How Can Efficiency of Primary Care Patient Encounters Be Improved?

Most family physicians likely have wondered at the end of a particularly frustrating day why certain technologies or systems -- say, for instance, electronic health records (EHRs) -- that were created with the best of intentions to make providing health care easier instead make patient encounters more cumbersome and inefficient.

The answer, according to authors of new research(jamia.oxfordjournals.org) published Sept. 2 online in the Journal of the American Medical Informatics Association, is the unpredictable nature of the primary care physician's (PCP's) workflow.

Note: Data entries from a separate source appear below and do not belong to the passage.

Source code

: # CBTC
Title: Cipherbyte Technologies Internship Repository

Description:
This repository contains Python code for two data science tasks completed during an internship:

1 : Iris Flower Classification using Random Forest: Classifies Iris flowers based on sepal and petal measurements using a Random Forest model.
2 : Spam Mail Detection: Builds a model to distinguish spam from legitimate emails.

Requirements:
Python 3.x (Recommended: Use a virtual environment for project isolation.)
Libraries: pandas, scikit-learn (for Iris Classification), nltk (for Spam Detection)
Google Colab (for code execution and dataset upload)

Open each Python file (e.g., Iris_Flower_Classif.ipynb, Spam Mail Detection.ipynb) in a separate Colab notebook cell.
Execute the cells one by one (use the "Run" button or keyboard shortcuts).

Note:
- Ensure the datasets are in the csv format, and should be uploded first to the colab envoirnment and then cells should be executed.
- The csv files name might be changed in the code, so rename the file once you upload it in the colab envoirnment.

In an article titled "The myth of standardized workflow in primary care," authors said, "In order to develop solutions to address care delivery problems, e.g., EHR integration, it is critical to understand the details of primary care workflows. This can only happen if the basic science of the primary care workflow is understood."

Corresponding author Talley Holman, Ph.D., M.B.A., an industrial engineer and senior e-health systems analyst for the AAFP's Alliance for eHealth Innovation, toldAAFP News that the people who design workflows for physician offices -- such as industrial engineers and computer scientists -- have, for years, created tools such as EHRs assuming that PCPs worked in a linear or predictable fashion.

"Workflows were not understood, and designers made the assumption that patient encounters were similar," said Holman.